Something has been bothering me about Judaism ever since that time in Jerusalem. In this book Burr articulated this “something.”
I’m grateful for it.

Gretchen Newmark
Portland, OR

Beached on the Reef of Change

August 19th, 2009 at 9:34 pm

You or Someone Like You is intellectually satisfying: the plot drives you forward, its ideas reel you in…and the use of literature and literary lions mixed with the writings and writers of today is thrilling. And it’s topical, too, since like Anne, I underwent the sea-change of my husband of 22 years – not a religious upheaval, but just as titanic as Howard’s. Only he did not return, no matter how hard I fought for him. So there I was, beached on the reef of change, the same abyss that Anne feared, and my lovely life wrecked. But you do go on. And one of the things you gain is that when you read a book like this, you read it with more urgency and clarity. Thank you so much, Chandler – and it’s nice to see that Anne does, after all, own her own domain.

Gail O’Donnell
Wilmington, DE

Dark Clouds of Tribalism

July 21st, 2009 at 7:21 am

The feeling of coming upon fictional characters whose trials and tribulations closely mirror your own is, to be honest, somewhat creepy. Here I am, a formerly black-velvet-kippa Orthodox boy from New York City, who left the flock and became an unadorned human being, who flew across the continent and there ended up falling for a blonde British expatriate with a Ph.D. in English.
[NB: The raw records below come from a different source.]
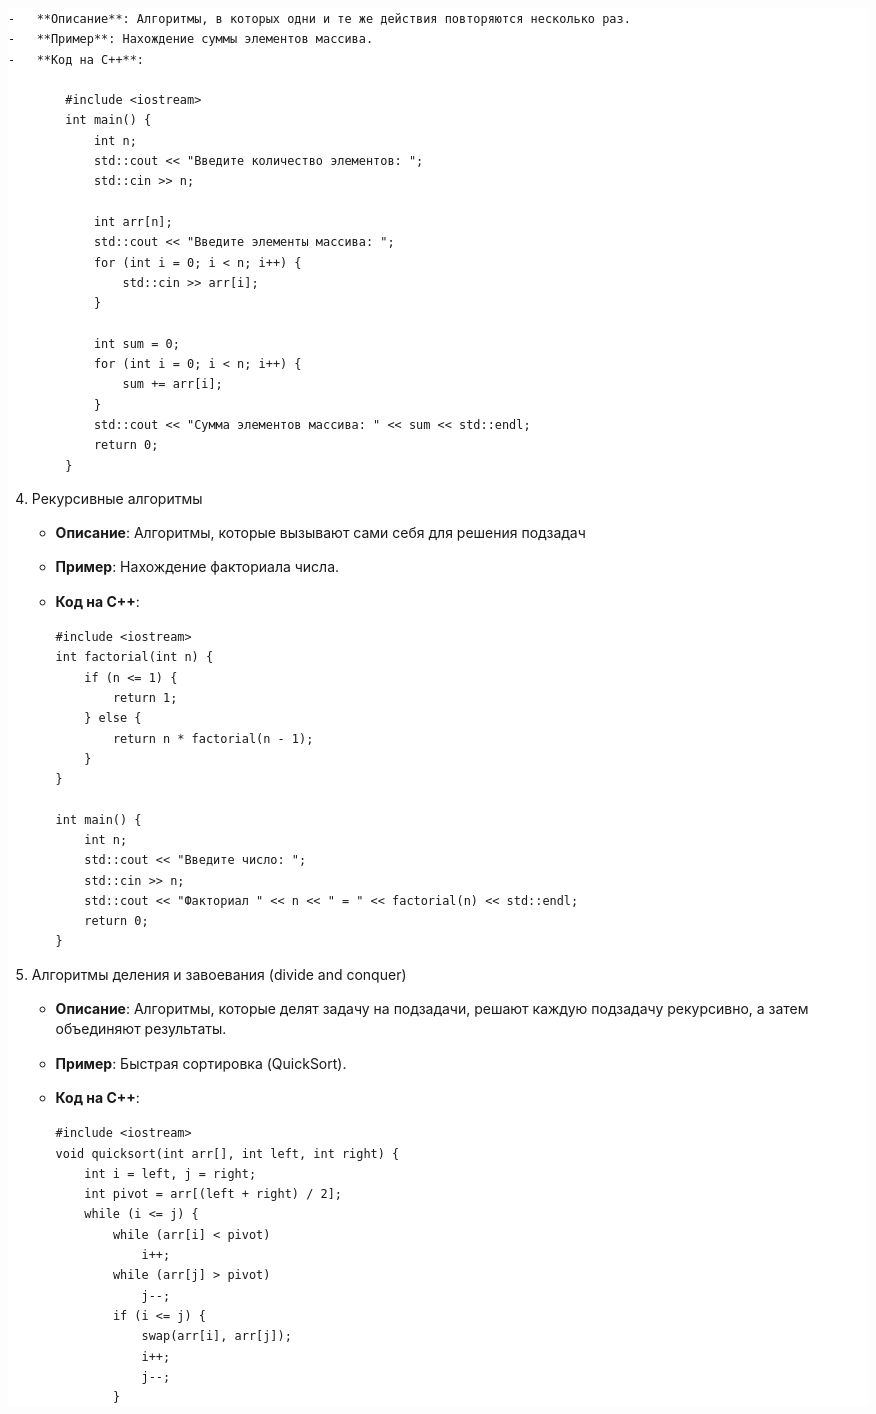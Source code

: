     -   **Описание**: Алгоритмы, в которых одни и те же действия повторяются несколько раз.
    -   **Пример**: Нахождение суммы элементов массива.
    -   **Код на C++**:
        
            #include <iostream>
            int main() {
                int n;
                std::cout << "Введите количество элементов: ";
                std::cin >> n;
            
                int arr[n];
                std::cout << "Введите элементы массива: ";
                for (int i = 0; i < n; i++) {
                    std::cin >> arr[i];
                }
            
                int sum = 0;
                for (int i = 0; i < n; i++) {
                    sum += arr[i];
                }
                std::cout << "Сумма элементов массива: " << sum << std::endl;
                return 0;
            }

4.  Рекурсивные алгоритмы

    -   **Описание**: Алгоритмы, которые вызывают сами себя для решения подзадач
    -   **Пример**: Нахождение факториала числа.
    -   **Код на C++**:
        
            #include <iostream>
            int factorial(int n) {
                if (n <= 1) {
                    return 1;
                } else {
                    return n * factorial(n - 1);
                }
            }
            
            int main() {
                int n;
                std::cout << "Введите число: ";
                std::cin >> n;
                std::cout << "Факториал " << n << " = " << factorial(n) << std::endl;
                return 0;
            }

5.  Алгоритмы деления и завоевания (divide and conquer)

    -   **Описание**: Алгоритмы, которые делят задачу на подзадачи, решают каждую подзадачу рекурсивно, а затем объединяют результаты.
    -   **Пример**: Быстрая сортировка (QuickSort).
    -   **Код на C++**: 
        
            #include <iostream>
            void quicksort(int arr[], int left, int right) {
                int i = left, j = right;
                int pivot = arr[(left + right) / 2];
                while (i <= j) {
                    while (arr[i] < pivot)
                        i++;
                    while (arr[j] > pivot)
                        j--;
                    if (i <= j) {
                        swap(arr[i], arr[j]);
                        i++;
                        j--;
                    }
In contrast to the fictional Howard, though, the tribalism that reared its ugly head wasn’t my own; it was the prospect of disinheritance and familial excommunication that set the dark clouds in motion over our budding relationship. Better now than later, we said, and that was that, our paths diverged. I should’ve known better, of course, but I convinced myself that these people–”my” people, who quoted Sartre and insisted that their children get a decent higher education–could possibly, possibly be rational through and through. How wrong I was. 

Thank you, Chandler, for exploring that which we’d prefer not to speak about, the uncomfortable truths that have yet to be admitted and dealt with.